The first known film footage taken of the recovery efforts was discovered and then released during early 2015 by a graduate student at the University of Illinois at Chicago.

Marion Eichholz – the last known survivor of the capsizing – died on 24 November 2014, at the age of 102.

Eastland disaster and the media
Writer Jack Woodford witnessed the disaster and gave a first-hand account to the Herald and Examiner, a Chicago newspaper. In his autobiography, Woodford writes:

Newspapers played a significant part in not only publicizing the Eastland disaster, but also creating the public memory of the catastrophe. The newspapers' purpose, audience, and political and business associations influenced the newspapers to publish articles emphasizing who was to blame and why Eastland capsized. Consequently, the articles influenced how the court cases proceeded, and contributed to a dispute between Western Electric Company and some of its workers regarding how the company responded to the catastrophe.

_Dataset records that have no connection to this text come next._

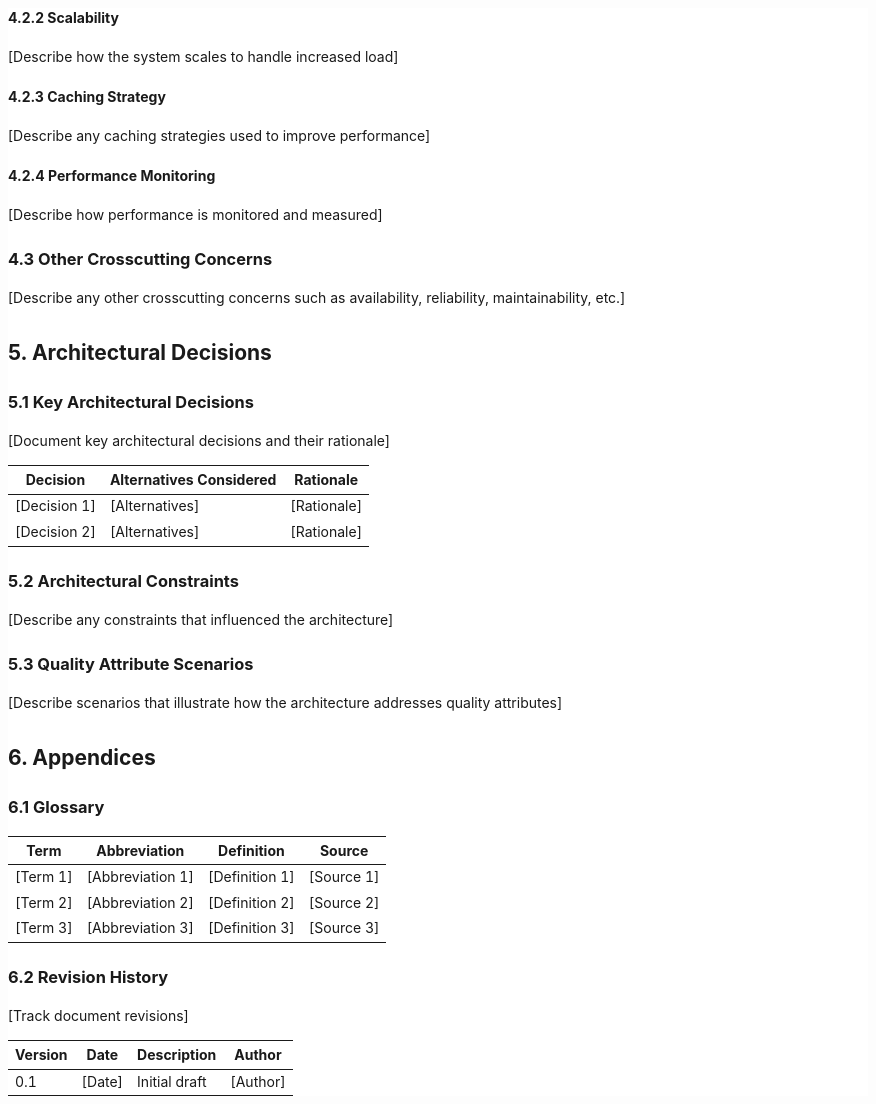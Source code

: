#### 4.2.2 Scalability
[Describe how the system scales to handle increased load]

#### 4.2.3 Caching Strategy
[Describe any caching strategies used to improve performance]

#### 4.2.4 Performance Monitoring
[Describe how performance is monitored and measured]

### 4.3 Other Crosscutting Concerns
[Describe any other crosscutting concerns such as availability, reliability, maintainability, etc.]

## 5. Architectural Decisions

### 5.1 Key Architectural Decisions
[Document key architectural decisions and their rationale]

| Decision | Alternatives Considered | Rationale |
|----------|-------------------------|-----------|
| [Decision 1] | [Alternatives] | [Rationale] |
| [Decision 2] | [Alternatives] | [Rationale] |

### 5.2 Architectural Constraints
[Describe any constraints that influenced the architecture]

### 5.3 Quality Attribute Scenarios
[Describe scenarios that illustrate how the architecture addresses quality attributes]

## 6. Appendices

### 6.1 Glossary

| Term | Abbreviation | Definition | Source |
| --- | --- | --- | --- |
| [Term 1] | [Abbreviation 1] | [Definition 1] | [Source 1] |
| [Term 2] | [Abbreviation 2] | [Definition 2] | [Source 2] |
| [Term 3] | [Abbreviation 3] | [Definition 3] | [Source 3] |

### 6.2 Revision History
[Track document revisions]

| Version | Date | Description | Author |
|---------|------|-------------|--------|
| 0.1 | [Date] | Initial draft | [Author] |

Carl Sandburg, then known better as a journalist than a poet, wrote an angry account accusing regulators of ignoring safety issues and claimed that many of the workers were there on company orders for a staged picnic. Sandburg also wrote a poem, "The Eastland", that contrasts the disaster with the mistreatment and poor health of the lower classes at the time. After first listing the quick, murderous horrors of the disaster, then surveying the slow, murderous horrors of extreme poverty, Sandburg concludes by comparing the two: "I see a dozen Eastlands/Every morning on my way to work/And a dozen more going home at night." The poem was too harsh for publication when written but was eventually released as part of a collection of poems during 1993.

The Eastland disaster was incorporated into the 1999 series premiere of the Disney Channel original series So Weird. In the episode, teenaged paranormal enthusiast Fiona Phillips (actress Cara DeLizia) encounters the ghost of a young boy who drowned during the capsizing while exploring a nightclub near the Chicago River, and attempts to learn why he has contacted her.

During 2012, Chicago's Lookingglass Theatre produced an original musical about the disaster entitled Eastland: A New Musical, written by Andy White and scored by Ben Collins-Sussman and Andre Pluess.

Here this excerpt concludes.